● Records shown:
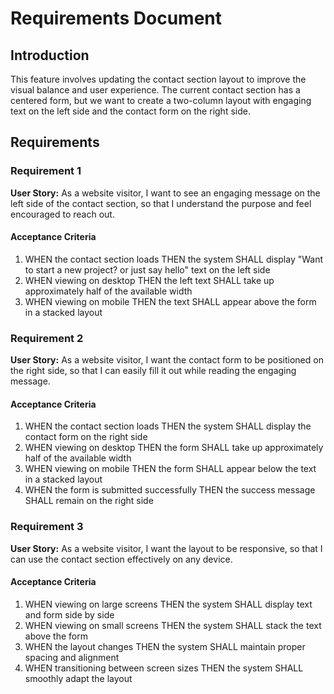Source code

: # Requirements Document

## Introduction

This feature involves updating the contact section layout to improve the visual balance and user experience. The current contact section has a centered form, but we want to create a two-column layout with engaging text on the left side and the contact form on the right side.

## Requirements

### Requirement 1

**User Story:** As a website visitor, I want to see an engaging message on the left side of the contact section, so that I understand the purpose and feel encouraged to reach out.

#### Acceptance Criteria

1. WHEN the contact section loads THEN the system SHALL display "Want to start a new project? or just say hello" text on the left side
2. WHEN viewing on desktop THEN the left text SHALL take up approximately half of the available width
3. WHEN viewing on mobile THEN the text SHALL appear above the form in a stacked layout

### Requirement 2

**User Story:** As a website visitor, I want the contact form to be positioned on the right side, so that I can easily fill it out while reading the engaging message.

#### Acceptance Criteria

1. WHEN the contact section loads THEN the system SHALL display the contact form on the right side
2. WHEN viewing on desktop THEN the form SHALL take up approximately half of the available width
3. WHEN viewing on mobile THEN the form SHALL appear below the text in a stacked layout
4. WHEN the form is submitted successfully THEN the success message SHALL remain on the right side

### Requirement 3

**User Story:** As a website visitor, I want the layout to be responsive, so that I can use the contact section effectively on any device.

#### Acceptance Criteria

1. WHEN viewing on large screens THEN the system SHALL display text and form side by side
2. WHEN viewing on small screens THEN the system SHALL stack the text above the form
3. WHEN the layout changes THEN the system SHALL maintain proper spacing and alignment
4. WHEN transitioning between screen sizes THEN the system SHALL smoothly adapt the layout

● Task directions:
Only a number is expected here: the tally of lines above that contain "stacked". Please write nothing more.

● Task output:
2